== Segment start ==
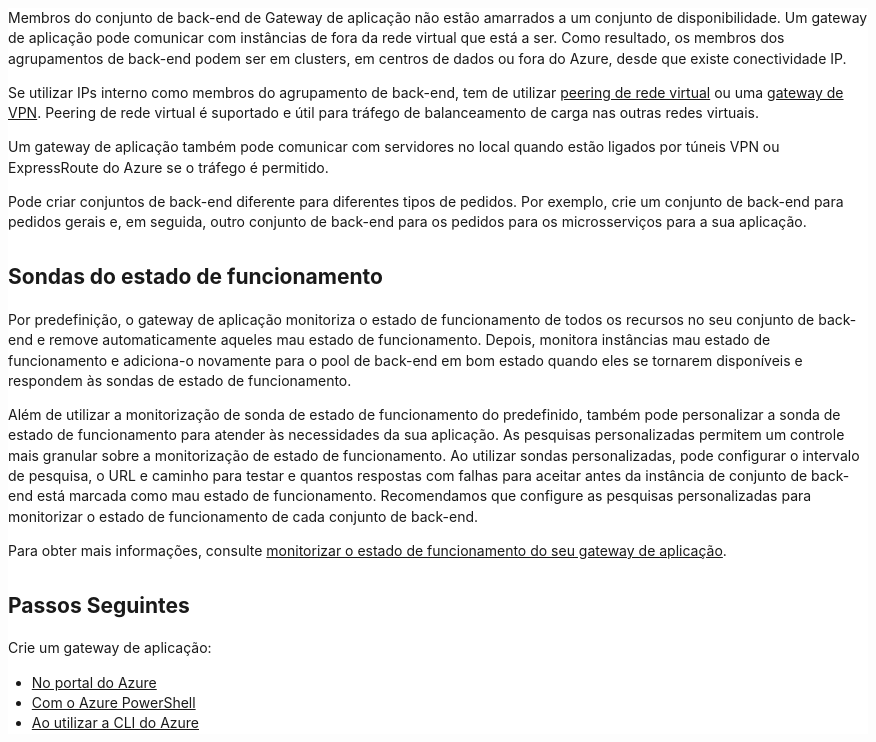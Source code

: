Membros do conjunto de back-end de Gateway de aplicação não estão amarrados a um conjunto de disponibilidade. Um gateway de aplicação pode comunicar com instâncias de fora da rede virtual que está a ser. Como resultado, os membros dos agrupamentos de back-end podem ser em clusters, em centros de dados ou fora do Azure, desde que existe conectividade IP.

Se utilizar IPs interno como membros do agrupamento de back-end, tem de utilizar [peering de rede virtual](https://docs.microsoft.com/azure/virtual-network/virtual-network-peering-overview) ou uma [gateway de VPN](https://docs.microsoft.com/azure/vpn-gateway/vpn-gateway-about-vpngateways). Peering de rede virtual é suportado e útil para tráfego de balanceamento de carga nas outras redes virtuais.

Um gateway de aplicação também pode comunicar com servidores no local quando estão ligados por túneis VPN ou ExpressRoute do Azure se o tráfego é permitido.

Pode criar conjuntos de back-end diferente para diferentes tipos de pedidos. Por exemplo, crie um conjunto de back-end para pedidos gerais e, em seguida, outro conjunto de back-end para os pedidos para os microsserviços para a sua aplicação.

## <a name="health-probes"></a>Sondas do estado de funcionamento

Por predefinição, o gateway de aplicação monitoriza o estado de funcionamento de todos os recursos no seu conjunto de back-end e remove automaticamente aqueles mau estado de funcionamento. Depois, monitora instâncias mau estado de funcionamento e adiciona-o novamente para o pool de back-end em bom estado quando eles se tornarem disponíveis e respondem às sondas de estado de funcionamento.

Além de utilizar a monitorização de sonda de estado de funcionamento do predefinido, também pode personalizar a sonda de estado de funcionamento para atender às necessidades da sua aplicação. As pesquisas personalizadas permitem um controle mais granular sobre a monitorização de estado de funcionamento. Ao utilizar sondas personalizadas, pode configurar o intervalo de pesquisa, o URL e caminho para testar e quantos respostas com falhas para aceitar antes da instância de conjunto de back-end está marcada como mau estado de funcionamento. Recomendamos que configure as pesquisas personalizadas para monitorizar o estado de funcionamento de cada conjunto de back-end.

Para obter mais informações, consulte [monitorizar o estado de funcionamento do seu gateway de aplicação](https://docs.microsoft.com/azure/application-gateway/application-gateway-probe-overview).

## <a name="next-steps"></a>Passos Seguintes

Crie um gateway de aplicação:

* [No portal do Azure](quick-create-portal.md)
* [Com o Azure PowerShell](quick-create-powershell.md)
* [Ao utilizar a CLI do Azure](quick-create-cli.md)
== Segment end ==
Starting from the first line of the entries above, print each line exactly until the line containing "Por predefinição, o" has been printed, and skip the pictures.

RESPONSE TO THIS TASK:
Source code

:Membros do conjunto de back-end de Gateway de aplicação não estão amarrados a um conjunto de disponibilidade. Um gateway de aplicação pode comunicar com instâncias de fora da rede virtual que está a ser. Como resultado, os membros dos agrupamentos de back-end podem ser em clusters, em centros de dados ou fora do Azure, desde que existe conectividade IP.

Se utilizar IPs interno como membros do agrupamento de back-end, tem de utilizar [peering de rede virtual](https://docs.microsoft.com/azure/virtual-network/virtual-network-peering-overview) ou uma [gateway de VPN](https://docs.microsoft.com/azure/vpn-gateway/vpn-gateway-about-vpngateways). Peering de rede virtual é suportado e útil para tráfego de balanceamento de carga nas outras redes virtuais.

Um gateway de aplicação também pode comunicar com servidores no local quando estão ligados por túneis VPN ou ExpressRoute do Azure se o tráfego é permitido.

Pode criar conjuntos de back-end diferente para diferentes tipos de pedidos. Por exemplo, crie um conjunto de back-end para pedidos gerais e, em seguida, outro conjunto de back-end para os pedidos para os microsserviços para a sua aplicação.

## <a name="health-probes"></a>Sondas do estado de funcionamento

Por predefinição, o gateway de aplicação monitoriza o estado de funcionamento de todos os recursos no seu conjunto de back-end e remove automaticamente aqueles mau estado de funcionamento. Depois, monitora instâncias mau estado de funcionamento e adiciona-o novamente para o pool de back-end em bom estado quando eles se tornarem disponíveis e respondem às sondas de estado de funcionamento.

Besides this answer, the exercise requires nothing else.